E oggi che ruolo ha la chiesa nell’edificazione di una città accogliente e “giusta”?
«Oggi siamo chiamati a una presenza diversa, più profetica e spirituale, perché la città ha assunto in sé nei suoi statuti e nella sua cultura molti degli spazi che prima erano lasciati alla spontanea e libera iniziativa».
«Oggi noi cristiani ritorniamo a stare con i poveri: loro sono la nostra famiglia, la nostra casa, i nostri amici. I poveri devono sapere che la chiesa, ossia le comunità dei credenti nel vangelo, è per loro. Non butteremo via le risorse che ci sono state affidate, ma le useremo, anche rimettendoci, per i poveri.

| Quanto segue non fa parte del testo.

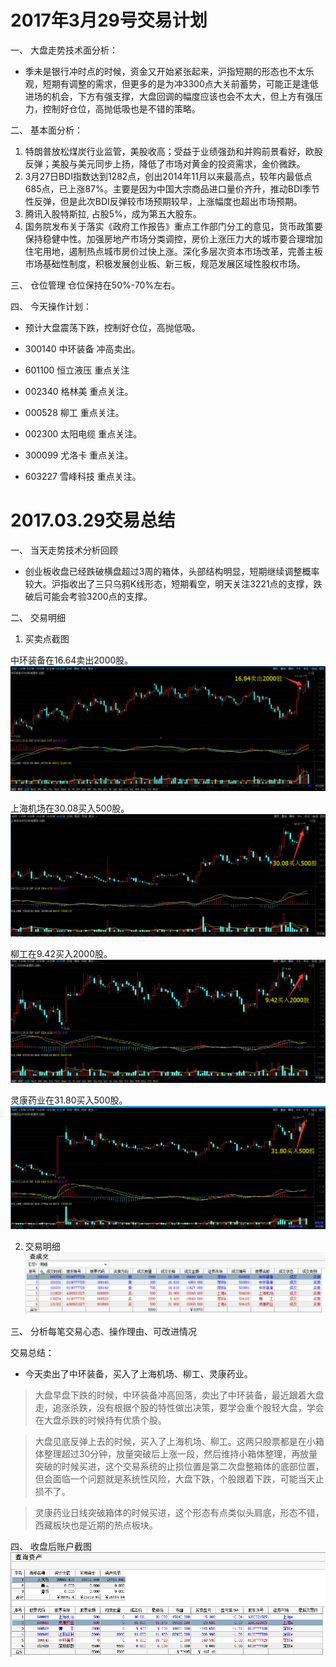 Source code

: 
# 2017年3月29号交易计划 #
一、	大盘走势技术面分析：

- 季未是银行冲时点的时候，资金又开始紧张起来，沪指短期的形态也不太乐观，短期有调整的需求，但更多的是为冲3300点大关前蓄势，可能正是逢低进场的机会，下方有强支撑，大盘回调的幅度应该也会不太大，但上方有强压力，控制好仓位，高抛低吸也是不错的策略。

二、	基本面分析：

1.	特朗普放松煤炭行业监管，美股收高；受益于业绩强劲和并购前景看好，欧股反弹；美股与美元同步上扬，降低了市场对黄金的投资需求，金价微跌。
2.	3月27日BDI指数达到1282点，创出2014年11月以来最高点，较年内最低点685点，已上涨87%。主要是因为中国大宗商品进口量价齐升，推动BDI季节性反弹，但是此次BDI反弹较市场预期较早，上涨幅度也超出市场预期。
3.	腾讯入股特斯拉, 占股5%，成为第五大股东。
4.	国务院发布关于落实《政府工作报告》重点工作部门分工的意见，货币政策要保持稳健中性。加强房地产市场分类调控，房价上涨压力大的城市要合理增加住宅用地，遏制热点城市房价过快上涨。深化多层次资本市场改革，完善主板市场基础性制度，积极发展创业板、新三板，规范发展区域性股权市场。

三、	仓位管理
仓位保持在50%-70%左右。

四、	今天操作计划：

- 预计大盘震荡下跌，控制好仓位，高抛低吸。

- 300140 中环装备 冲高卖出。
- 601100 恒立液压 重点关注
- 002340 格林美 重点关注。
- 000528 柳工  重点关注。
- 002300 太阳电缆 重点关注。
- 300099 尤洛卡 重点关注。
- 603227 雪峰科技 重点关注。






# 2017.03.29交易总结 #
一、	当天走势技术分析回顾

- 创业板收盘已经跌破横盘超过3周的箱体，头部结构明显，短期继续调整概率较大。沪指收出了三只乌鸦K线形态，短期看空，明天关注3221点的支撑，跌破后可能会考验3200点的支撑。

二、	交易明细

1.	买卖点截图

中环装备在16.64卖出2000股。
![](20170329182438.png)

上海机场在30.08买入500股。
![](20170329182524.png)

柳工在9.42买入2000股。
![](20170329182714.png)

灵康药业在31.80买入500股。
![](20170329182618.png)

2.	交易明细
![](20170329161602.png)

三、	分析每笔交易心态、操作理由、可改进情况

交易总结：

- 今天卖出了中环装备，买入了上海机场、柳工、灵康药业。

> 大盘早盘下跌的时候，中环装备冲高回落，卖出了中环装备，最近跟着大盘走，追涨杀跌，没有根据个股的特性做出决策，要学会重个股轻大盘，学会在大盘杀跌的时候持有优质个股。

> 大盘见底反弹上去的时候，买入了上海机场、柳工。这两只股票都是在小箱体整理超过30分钟，放量突破后上涨一段，然后维持小箱体整理，再放量突破的时候买进，这个交易系统的止损位置是第二次盘整箱体的底部位置，但会面临一个问题就是系统性风险，大盘下跌，个股跟着下跌，可能当天止损不了。

> 灵康药业日线突破箱体的时候买进，这个形态有点类似头肩底，形态不错，西藏板块也是近期的热点板块。


四、	收盘后账户截图
![](20170329161527.png)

È una conversione e non sappiamo dove ci porterà ma abbiamo la certezza che dobbiamo portare, nella pace, la vicinanza del Signore».
Invece, per la città, che rapporto ci dovrebbe essere tra carità e giustizia?
«Spetta alla città, alla sua politica, alle sue istituzioni stabilire – in un paese che si costruisce sul diritto e quindi sulla giustizia – che cosa è possibile, partendo da ciò che indica la Costituzione, “garantire” ai cittadini quando ci si ammala, si invecchia, si studia, si perde il lavoro… Dobbiamo proseguire il percorso che porta appunto la città a farsi carico dell’assistenza e della promozione delle persone in difficoltà. In tante occasioni il mondo del volontariato sociale e quello delle comunità cristiane hanno sostituito le istituzioni pubbliche o per lo meno offuscato la loro titolarità a intervenire e a garantire l’assistenza. Quasi che la dimensione della povertà debba essere di competenza della chiesa, del volontariato, della carità, della beneficenza, e non si tratti invece di crescere insieme nella giustizia, nel riconoscimento dei diritti dei cittadini. Come diceva Paolo VI, “non sia dato per carità ciò che è dovuto per giustizia”».